A patch for one of the flaws has been posted; a second patch should be available tonight.

June 17, 2002 12:00 PM ET

Computerworld - Two security alerts about new vulnerabilities affecting the popular open-source Apache Web Server were posted by two organizations today.
The nonprofit Apache HTTP Server Project group has issued a bulletin about a vulnerability that can allow distributed denial-of-service attacks in Apache Version 1.3, including 1.3.24, and Apache 2, including all versions up to 2.0.36.
The Apache Project said that an Internet Security Systems Inc. (ISS) patch posted earlier in the day for an Apache vulnerability doesn't fix the denial-of-service problem. A patch for that vulnerability is expected to be ready by tonight on the group's Web site.
In a separate posting, Atlanta-based security vendor ISS reported the discovery of a flaw in the Apache mechanism that calculates the size of "chunked" encoding for Windows 32-bit users. Chunked encoding is part of the HTTP specification used for accepting data from Web users, according to ISS.
When data is sent from the user, the Web server needs to allocate a memory buffer of a certain size to hold the submitted data. When the size of the data being submitted is unknown, the client or Web browser will communicate with the server by creating "chunks" of data of a negotiated size.

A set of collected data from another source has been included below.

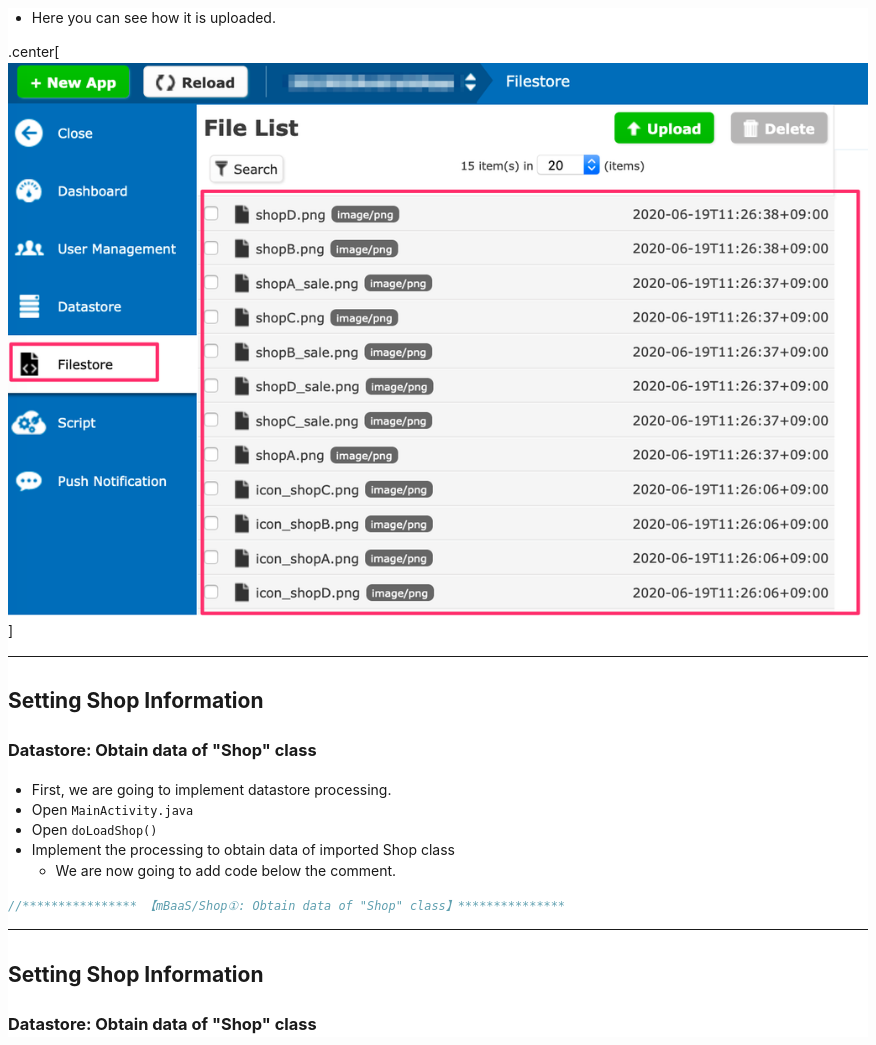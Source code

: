 
* Here you can see how it is uploaded.

.center[
![UploadImage](readme-image-en/UploadImage.png)
]

---
## Setting Shop Information
### Datastore: Obtain data of "Shop" class

* First, we are going to implement datastore processing.
* Open `MainActivity.java`
* Open `doLoadShop()`
* Implement the processing to obtain data of imported Shop class
  - We are now going to add code below the comment.

```java
//**************** 【mBaaS/Shop①: Obtain data of "Shop" class】***************


```

---
## Setting Shop Information
### Datastore: Obtain data of "Shop" class
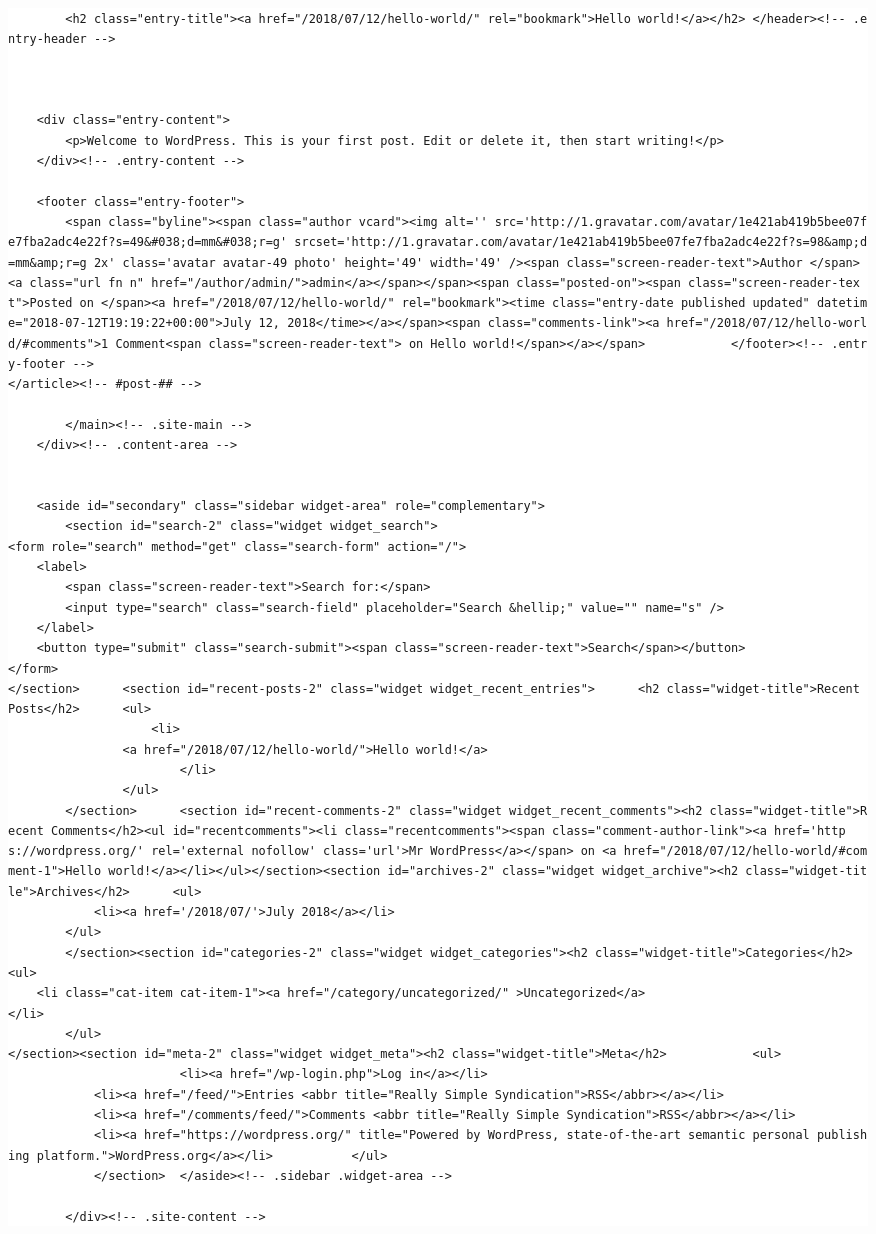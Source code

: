     		<h2 class="entry-title"><a href="/2018/07/12/hello-world/" rel="bookmark">Hello world!</a></h2>	</header><!-- .entry-header -->
    
    	
    	
    	<div class="entry-content">
    		<p>Welcome to WordPress. This is your first post. Edit or delete it, then start writing!</p>
    	</div><!-- .entry-content -->
    
    	<footer class="entry-footer">
    		<span class="byline"><span class="author vcard"><img alt='' src='http://1.gravatar.com/avatar/1e421ab419b5bee07fe7fba2adc4e22f?s=49&#038;d=mm&#038;r=g' srcset='http://1.gravatar.com/avatar/1e421ab419b5bee07fe7fba2adc4e22f?s=98&amp;d=mm&amp;r=g 2x' class='avatar avatar-49 photo' height='49' width='49' /><span class="screen-reader-text">Author </span> <a class="url fn n" href="/author/admin/">admin</a></span></span><span class="posted-on"><span class="screen-reader-text">Posted on </span><a href="/2018/07/12/hello-world/" rel="bookmark"><time class="entry-date published updated" datetime="2018-07-12T19:19:22+00:00">July 12, 2018</time></a></span><span class="comments-link"><a href="/2018/07/12/hello-world/#comments">1 Comment<span class="screen-reader-text"> on Hello world!</span></a></span>			</footer><!-- .entry-footer -->
    </article><!-- #post-## -->
    
    		</main><!-- .site-main -->
    	</div><!-- .content-area -->
    
    
    	<aside id="secondary" class="sidebar widget-area" role="complementary">
    		<section id="search-2" class="widget widget_search">
    <form role="search" method="get" class="search-form" action="/">
    	<label>
    		<span class="screen-reader-text">Search for:</span>
    		<input type="search" class="search-field" placeholder="Search &hellip;" value="" name="s" />
    	</label>
    	<button type="submit" class="search-submit"><span class="screen-reader-text">Search</span></button>
    </form>
    </section>		<section id="recent-posts-2" class="widget widget_recent_entries">		<h2 class="widget-title">Recent Posts</h2>		<ul>
    					<li>
    				<a href="/2018/07/12/hello-world/">Hello world!</a>
    						</li>
    				</ul>
    		</section>		<section id="recent-comments-2" class="widget widget_recent_comments"><h2 class="widget-title">Recent Comments</h2><ul id="recentcomments"><li class="recentcomments"><span class="comment-author-link"><a href='https://wordpress.org/' rel='external nofollow' class='url'>Mr WordPress</a></span> on <a href="/2018/07/12/hello-world/#comment-1">Hello world!</a></li></ul></section><section id="archives-2" class="widget widget_archive"><h2 class="widget-title">Archives</h2>		<ul>
    			<li><a href='/2018/07/'>July 2018</a></li>
    		</ul>
    		</section><section id="categories-2" class="widget widget_categories"><h2 class="widget-title">Categories</h2>		<ul>
    	<li class="cat-item cat-item-1"><a href="/category/uncategorized/" >Uncategorized</a>
    </li>
    		</ul>
    </section><section id="meta-2" class="widget widget_meta"><h2 class="widget-title">Meta</h2>			<ul>
    						<li><a href="/wp-login.php">Log in</a></li>
    			<li><a href="/feed/">Entries <abbr title="Really Simple Syndication">RSS</abbr></a></li>
    			<li><a href="/comments/feed/">Comments <abbr title="Really Simple Syndication">RSS</abbr></a></li>
    			<li><a href="https://wordpress.org/" title="Powered by WordPress, state-of-the-art semantic personal publishing platform.">WordPress.org</a></li>			</ul>
    			</section>	</aside><!-- .sidebar .widget-area -->
    
    		</div><!-- .site-content -->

But the flaw, affecting Apache Versions 1.x, misinterprets the size of incoming data chunks, which could lead to a signal race, heap overflow and exploitation of malicious code, according to ISS.
ISS said it had posted a fix for the problem on its Web site.
Chris Rouland, director of ISS's X-Force research and development group, said the two vulnerabilities are different. The ISS patch will protect Windows servers running Apache from remote compromise attacks, he said, while the denial-of-service problem reported by the Apache Project appears to be a separate issue.
"This is open-source in action," he said, referring to the wide discourse on the exact vulnerabilities being addressed by both groups. "The value is you get a lot of different minds thinking about something, and the challenge is that you have to decide what to do."